Vincent is survived by his wife Ali Nguyen; stepdaughter, Sydney; dog, Cutie; brother, Rich and husband, Joe; sisters, Cynthia and husband, Frank, Maggie and Amy; nephew, Ethan; niece, Ava and many other extended family members whom he lavished with his time and treasure, but most of all, his love.

A visitation will be held from 4:00 p.m. until 6:00 p.m. Saturday, December 2, 2023, at Turrentine-Jackson-Morrow Funeral Home 2525 Central Expressway North, Allen, Texas 75013.
Memorial donations may be made to Stand Up to Cancer or SPCA of Texas.

Leonard J. Nowak (’70)

Leonard J. Nowak, 75, died November 10, 2023, at home in Houston, Texas surrounded by family and friends.
Leonard was born on October 2, 1948, in Houston, Texas. He is preceded in death by his parents Stephen and Edna Nowak and brother Michael Nowak. He is survived by his wife Sandra Nowak, brother Theodore Nowak (Cora) and sister-in-law Marjorie Nowak and many nieces and nephews.

Leonard graduated from St. Thomas High School and the University of Houston and worked as a Geophysicist in oil and gas exploration. Leonard served in Vietnam as a soldier of the United States Army. Leonard loved playing golf, listening to music, traveling, going to UH football, basketball, and baseball games. He was an active and faithful member of St. Theresa Catholic Church.

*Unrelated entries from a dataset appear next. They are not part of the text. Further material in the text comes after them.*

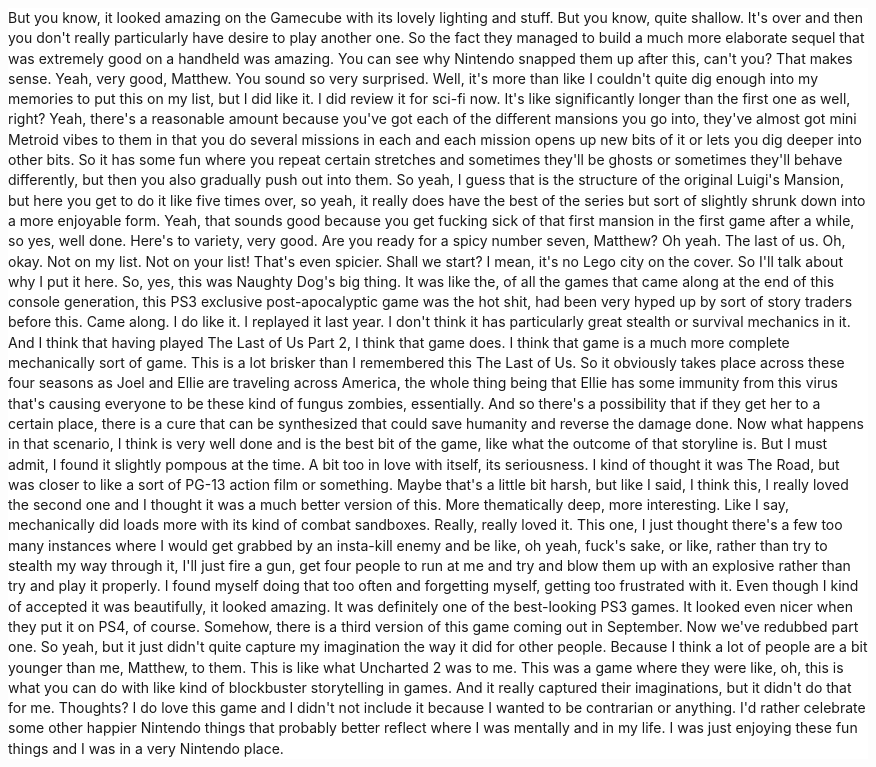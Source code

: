 But you know, it looked amazing on the Gamecube with its lovely lighting and stuff. But you know, quite shallow. It's over and then you don't really particularly have desire to play another one.
So the fact they managed to build a much more elaborate sequel that was extremely good on a handheld was amazing. You can see why Nintendo snapped them up after this, can't you? That makes sense.
Yeah, very good, Matthew.
You sound so very surprised.
Well, it's more than like I couldn't quite dig enough into my memories to put this on my list, but I did like it. I did review it for sci-fi now. It's like significantly longer than the first one as well, right?
Yeah, there's a reasonable amount because you've got each of the different mansions you go into, they've almost got mini Metroid vibes to them in that you do several missions in each and each mission opens up new bits of it or lets you dig deeper into other bits. So it has some fun where you repeat certain stretches and sometimes they'll be ghosts or sometimes they'll behave differently, but then you also gradually push out into them. So yeah, I guess that is the structure of the original Luigi's Mansion, but here you get to do it like five times over, so yeah, it really does have the best of the series but sort of slightly shrunk down into a more enjoyable form.
Yeah, that sounds good because you get fucking sick of that first mansion in the first game after a while, so yes, well done. Here's to variety, very good. Are you ready for a spicy number seven, Matthew?
Oh yeah.
The last of us.
Oh, okay. Not on my list.
Not on your list! That's even spicier. Shall we start?
I mean, it's no Lego city on the cover.
So I'll talk about why I put it here. So, yes, this was Naughty Dog's big thing. It was like the, of all the games that came along at the end of this console generation, this PS3 exclusive post-apocalyptic game was the hot shit, had been very hyped up by sort of story traders before this.
Came along. I do like it. I replayed it last year.
I don't think it has particularly great stealth or survival mechanics in it. And I think that having played The Last of Us Part 2, I think that game does. I think that game is a much more complete mechanically sort of game.
This is a lot brisker than I remembered this The Last of Us. So it obviously takes place across these four seasons as Joel and Ellie are traveling across America, the whole thing being that Ellie has some immunity from this virus that's causing everyone to be these kind of fungus zombies, essentially. And so there's a possibility that if they get her to a certain place, there is a cure that can be synthesized that could save humanity and reverse the damage done.
Now what happens in that scenario, I think is very well done and is the best bit of the game, like what the outcome of that storyline is. But I must admit, I found it slightly pompous at the time. A bit too in love with itself, its seriousness.
I kind of thought it was The Road, but was closer to like a sort of PG-13 action film or something. Maybe that's a little bit harsh, but like I said, I think this, I really loved the second one and I thought it was a much better version of this. More thematically deep, more interesting.
Like I say, mechanically did loads more with its kind of combat sandboxes. Really, really loved it. This one, I just thought there's a few too many instances where I would get grabbed by an insta-kill enemy and be like, oh yeah, fuck's sake, or like, rather than try to stealth my way through it, I'll just fire a gun, get four people to run at me and try and blow them up with an explosive rather than try and play it properly.
I found myself doing that too often and forgetting myself, getting too frustrated with it. Even though I kind of accepted it was beautifully, it looked amazing. It was definitely one of the best-looking PS3 games.
It looked even nicer when they put it on PS4, of course. Somehow, there is a third version of this game coming out in September. Now we've redubbed part one.
So yeah, but it just didn't quite capture my imagination the way it did for other people. Because I think a lot of people are a bit younger than me, Matthew, to them. This is like what Uncharted 2 was to me.
This was a game where they were like, oh, this is what you can do with like kind of blockbuster storytelling in games. And it really captured their imaginations, but it didn't do that for me. Thoughts?
I do love this game and I didn't not include it because I wanted to be contrarian or anything. I'd rather celebrate some other happier Nintendo things that probably better reflect where I was mentally and in my life. I was just enjoying these fun things and I was in a very Nintendo place.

Leonard will be fondly remembered by many nieces, nephews, family, and many friends. The family would like to extend their gratitude to all of his relatives, friends and caretakers for their love and support.

Visitation with the family will be from 12:00 – 12:30 PM at St. Theresa Catholic Church, 6622 Haskell St. Houston, Texas 77007 on Tuesday, November 21, 2023. The Rosary and Funeral Mass will follow beginning at 12:30 PM. Graveside to follow at Forest Park Lawndale Cemetery, 6900 Lawndale St. Houston, Texas 77023 beginning at 3:00 PM.

Remembrances may be made to the Alzheimer’s Association, in memory of Leonard J. Nowak.

Kelly Anne Berretta (M.S.W. ’98)

Kelly Anne Berretta, 51, born on September 28, 1971 in Houston, Texas, recently passed away on October 28, 2023.

Funeral service will be held on October 30, 2023 at 2:30 PM in Kagan-Rudy Chapel at Emanu El Memorial Park, located at 8341 Bissonnet St., Houston, TX 77074.

Kelly Anne Berretta attended Trinity University and the University of Houston.